Discrete & Computational Geometry
- Discipline: Discrete geometry, computational geometry
- Language: English
- Edited by: Kenneth L. Clarkson, János Pach, Csaba D. Tóth.

Publication details
- History: 1986–present
- Publisher: Springer
- Frequency: Quarterly
- Impact factor: 0.969 (2020)

Standard abbreviations
- ISO 4: Discrete Comput. Geom.

Indexing
- CODEN: DCGEER
- ISSN: 0179-5376 (print) 1432-0444 (web)
- LCCN: 90656510

Links
- Journal homepage;

= Discrete & Computational Geometry =

 Discrete & Computational Geometry is a peer-reviewed mathematics journal published quarterly by Springer. Founded in 1986 by Jacob E. Goodman and Richard M. Pollack, the journal publishes articles on discrete geometry and computational geometry.
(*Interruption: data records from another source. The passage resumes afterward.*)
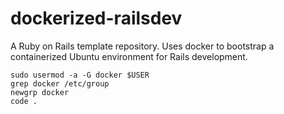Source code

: 
# dockerized-railsdev
A Ruby on Rails template repository. Uses docker to bootstrap a containerized Ubuntu environment for Rails development.  

```
sudo usermod -a -G docker $USER
grep docker /etc/group
newgrp docker
code .
``` 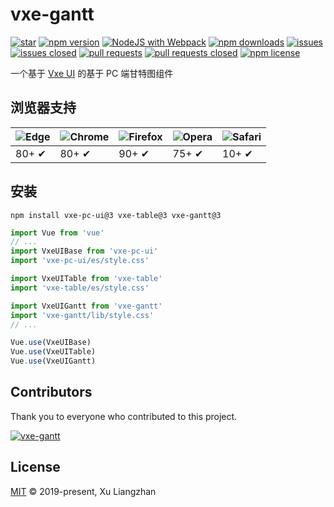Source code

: # vxe-gantt

[![star](https://gitee.com/x-extends/vxe-gantt/badge/star.svg?theme=gvp)](https://gitee.com/x-extends/vxe-gantt/stargazers)
[![npm version](https://img.shields.io/npm/v/vxe-gantt.svg?style=flat-square)](https://www.npmjs.com/package/vxe-gantt)
[![NodeJS with Webpack](https://github.com/x-extends/vxe-gantt/actions/workflows/webpack.yml/badge.svg)](https://github.com/x-extends/vxe-gantt/actions/workflows/webpack.yml)
[![npm downloads](https://img.shields.io/npm/dt/vxe-gantt.svg?style=flat-square)](https://npm-stat.com/charts.html?package=vxe-gantt)
[![issues](https://img.shields.io/github/issues/x-extends/vxe-gantt.svg)](https://github.com/x-extends/vxe-gantt/issues)
[![issues closed](https://img.shields.io/github/issues-closed/x-extends/vxe-gantt.svg)](https://github.com/x-extends/vxe-gantt/issues?q=is%3Aissue+is%3Aclosed)
[![pull requests](https://img.shields.io/github/issues-pr/x-extends/vxe-gantt.svg)](https://github.com/x-extends/vxe-gantt/pulls)
[![pull requests closed](https://img.shields.io/github/issues-pr-closed/x-extends/vxe-gantt.svg)](https://github.com/x-extends/vxe-gantt/pulls?q=is%3Apr+is%3Aclosed)
[![npm license](https://img.shields.io/github/license/mashape/apistatus.svg)](LICENSE)

一个基于 [Vxe UI](https://github.com/x-extends/vxe-pc-ui) 的基于 PC 端甘特图组件  

## 浏览器支持

![Edge](https://raw.github.com/alrra/browser-logos/master/src/edge/edge_48x48.png) | ![Chrome](https://raw.github.com/alrra/browser-logos/master/src/chrome/chrome_48x48.png) | ![Firefox](https://raw.github.com/alrra/browser-logos/master/src/firefox/firefox_48x48.png) | ![Opera](https://raw.github.com/alrra/browser-logos/master/src/opera/opera_48x48.png) | ![Safari](https://raw.github.com/alrra/browser-logos/master/src/safari/safari_48x48.png)
--- | --- | --- | --- | --- |
80+ ✔ | 80+ ✔ | 90+ ✔ | 75+ ✔ | 10+ ✔ |

## 安装

```shell
npm install vxe-pc-ui@3 vxe-table@3 vxe-gantt@3
```

```javascript
import Vue from 'vue'
// ...
import VxeUIBase from 'vxe-pc-ui'
import 'vxe-pc-ui/es/style.css'

import VxeUITable from 'vxe-table'
import 'vxe-table/es/style.css'

import VxeUIGantt from 'vxe-gantt'
import 'vxe-gantt/lib/style.css'
// ...

Vue.use(VxeUIBase)
Vue.use(VxeUITable)
Vue.use(VxeUIGantt)
```

## Contributors

Thank you to everyone who contributed to this project.

[![vxe-gantt](https://contrib.rocks/image?repo=x-extends/vxe-gantt)](https://github.com/x-extends/vxe-gantt/graphs/contributors)

## License

[MIT](LICENSE) © 2019-present, Xu Liangzhan
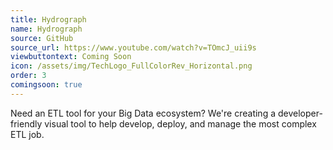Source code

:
 ```yaml
---
title: Hydrograph
name: Hydrograph
source: GitHub
source_url: https://www.youtube.com/watch?v=TOmcJ_uii9s
viewbuttontext: Coming Soon
icon: /assets/img/TechLogo_FullColorRev_Horizontal.png
order: 3
comingsoon: true
---
```

Need an ETL tool for your Big Data ecosystem? We're creating a developer-friendly visual tool to help develop, deploy, and manage the most complex ETL job.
==Abstracting and indexing==

The journal is indexed in:
- Mathematical Reviews
- Zentralblatt MATH
- Science Citation Index
- Current Contents

==Notable articles==

Two articles published in Discrete & Computational Geometry, one by Gil Kalai in 1992 with a proof of a subexponential upper bound on the diameter of a polytope and another by Samuel Ferguson in 2006 on the Kepler conjecture on optimal three-dimensional sphere packing, earned their authors the Fulkerson Prize.